The depth sensor 111 may comprise suitable logic, circuitry, interfaces, and/or code that may be operable to detect electromagnetic (EM) waves in the infrared spectrum. The depth sensor 111 may determine or detect depth information for the objects in the target scene based on corresponding infrared EM waves. For example, the depth sensor 111 may sense or capture depth information for the objects in the target scene based on time-of-flight of infrared EM waves transmitted by the emitter 112 and reflected from the objects back to the depth sensor 111.
The emitter 112 may comprise suitable logic, circuitry, interfaces, and/or code that may be operable to produce and/or transmit electromagnetic waves in infrared spectrum, for example.
The lens 114 is an optical component that may be utilized to capture or sense EM waves. The captured EM waves in the visible spectrum may be focused through the optics 116 on the image sensor(s) 118 to form or generate 2D images for the target scene. The captured EM waves in the infrared spectrum may be utilized to determine corresponding depth information for the captured 2D images. For example, the captured EM waves in the infrared spectrum may be focused through the optics 116 on the depth sensor 111 to capture corresponding depth information for the captured 2D images.
The optics 116 may comprise optical devices for conditioning and directing EM waves received via the lens 114. The optics 116 may direct the received EM waves in the visible spectrum to the image sensor(s) 118 and direct the received EM waves in the infrared spectrum to the depth sensor 111, respectively. The optics 116 may comprise one or more lenses, prisms, luminance and/or color filters, and/or mirrors.
The image sensor(s) 118 may each comprise suitable logic, circuitry, interfaces, and/or code that may be operable to sense optical signals focused by the lens 114. The image sensor(s) 118 may convert the optical signals to electrical signals so as to capture intensity and/or color information for the target scene. Each image sensor 118 may comprise, for example, a charge coupled device (CCD) image sensor or a complimentary metal oxide semiconductor (CMOS) image sensor.

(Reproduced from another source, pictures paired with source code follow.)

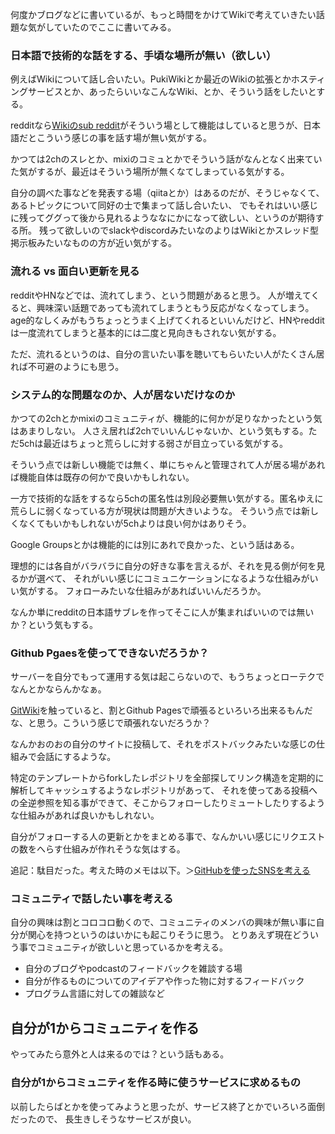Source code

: 何度かブログなどに書いているが、もっと時間をかけてWikiで考えていきたい話題な気がしていたのでここに書いてみる。

### 日本語で技術的な話をする、手頃な場所が無い（欲しい）

例えばWikiについて話し合いたい。PukiWikiとか最近のWikiの拡張とかホスティングサービスとか、あったらいいなこんなWiki、とか、そういう話をしたいとする。

redditなら[Wikiのsub reddit](https://www.reddit.com/r/wiki/)がそういう場として機能はしていると思うが、日本語だとこういう感じの事を話す場が無い気がする。

かつては2chのスレとか、mixiのコミュとかでそういう話がなんとなく出来ていた気がするが、最近はそういう場所が無くなてしまっている気がする。

自分の調べた事などを発表する場（qiitaとか）はあるのだが、そうじゃなくて、あるトピックについて同好の士で集まって話し合いたい、
でもそれはいい感じに残ってググって後から見れるようななにかになって欲しい、というのが期待する所。
残って欲しいのでslackやdiscordみたいなのよりはWikiとかスレッド型掲示板みたいなものの方が近い気がする。

### 流れる vs 面白い更新を見る

redditやHNなどでは、流れてしまう、という問題があると思う。
人が増えてくると、興味深い話題であっても流れてしまうともう反応がなくなってしまう。
age的なしくみがもうちょっとうまく上げてくれるといいんだけど、HNやredditは一度流れてしまうと基本的には二度と見向きもされない気がする。

ただ、流れるというのは、自分の言いたい事を聴いてもらいたい人がたくさん居れば不可避のようにも思う。

### システム的な問題なのか、人が居ないだけなのか

かつての2chとかmixiのコミュニティが、機能的に何かが足りなかったという気はあまりしない。
人さえ居れば2chでいいんじゃないか、という気もする。ただ5chは最近はちょっと荒らしに対する弱さが目立っている気がする。

そういう点では新しい機能では無く、単にちゃんと管理されて人が居る場があれば機能自体は既存の何かで良いかもしれない。

一方で技術的な話をするなら5chの匿名性は別段必要無い気がする。匿名ゆえに荒らしに弱くなっている方が現状は問題が大きいような。
そういう点では新しくなくてもいかもしれないが5chよりは良い何かはありそう。

Google Groupsとかは機能的には別にあれで良かった、という話はある。

理想的には各自がバラバラに自分の好きな事を言えるが、それを見る側が何を見るかが選べて、
それがいい感じにコミュニケーションになるような仕組みがいい気がする。
フォローみたいな仕組みがあればいいんだろうか。

なんか単にredditの日本語サブレを作ってそこに人が集まればいいのでは無いか？という気もする。

###  Github Pgaesを使ってできないだろうか？

サーバーを自分でもって運用する気は起こらないので、もうちょっとローテクでなんとかならんかなぁ。

[GitWiki](GitWiki)を触っていると、割とGithub Pagesで頑張るといろいろ出来るもんだな、と思う。こういう感じで頑張れないだろうか？

なんかおのおの自分のサイトに投稿して、それをポストバックみたいな感じの仕組みで会話にするような。

特定のテンプレートからforkしたレポジトリを全部探してリンク構造を定期的に解析してキャッシュするようなレポジトリがあって、
それを使ってある投稿への全逆参照を知る事ができて、そこからフォローしたりミュートしたりするような仕組みがあれば良いかもしれない。

自分がフォローする人の更新とかをまとめる事で、なんかいい感じにリクエストの数をへらす仕組みが作れそうな気はする。

追記：駄目だった。考えた時のメモは以下。＞[GitHubを使ったSNSを考える](GitHub%E3%82%92%E4%BD%BF%E3%81%A3%E3%81%9FSNS%E3%82%92%E8%80%83%E3%81%88%E3%82%8B)

### コミュニティで話したい事を考える

自分の興味は割とコロコロ動くので、コミュニティのメンバの興味が無い事に自分が関心を持つというのはいかにも起こりそうに思う。
とりあえず現在どういう事でコミュニティが欲しいと思っているかを考える。

- 自分のブログやpodcastのフィードバックを雑談する場
- 自分が作るものについてのアイデアや作った物に対するフィードバック
- プログラム言語に対しての雑談など

## 自分が1からコミュニティを作る

やってみたら意外と人は来るのでは？という話もある。

### 自分が1からコミュニティを作る時に使うサービスに求めるもの

以前したらばとかを使ってみようと思ったが、サービス終了とかでいろいろ面倒だったので、
長生きしそうなサービスが良い。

The video processor 120 may comprise suitable logic, circuitry, interfaces, and/or code that may be operable to handle and control operations of various device components such as the monoscopic video camera array 110, and manage output to the display 132 and/or the 3D video rendering device 136. The video processor 120 may comprise an image engine 122, a video codec 124, a digital signal processor (DSP) 126 and an input/output (I/O) 128. The video processor 120 may utilize the image sensors 118 to capture 2D monoscopic image (raw) data. The video processor 120 may utilize the depth sensor 111 to collect or detect corresponding depth information for the captured 2D monoscopic image data. In an exemplary embodiment of the invention, corresponding depth information at different view angles may be collected or captured for the same captured 2D monoscopic image data. The video processor 120 may process the captured 2D monoscopic image data and the captured corresponding depth information via the image engine 122 and the video codec 124, for example. In this regard, the video processor 120 may be operable to compose a 2D and/or 3D image from the processed 2D image data and the processed corresponding depth information for 2D and/or 3D video rendering and/or playback. The composed 2D and/or 3D image may be presented or displayed to a user via the display 132 and/or the 3D video rendering device 136. The video processor 120 may also be operable to enable or allow a user to interact with the monoscopic video camera array 110, when needed, to support or control video recording and/or playback.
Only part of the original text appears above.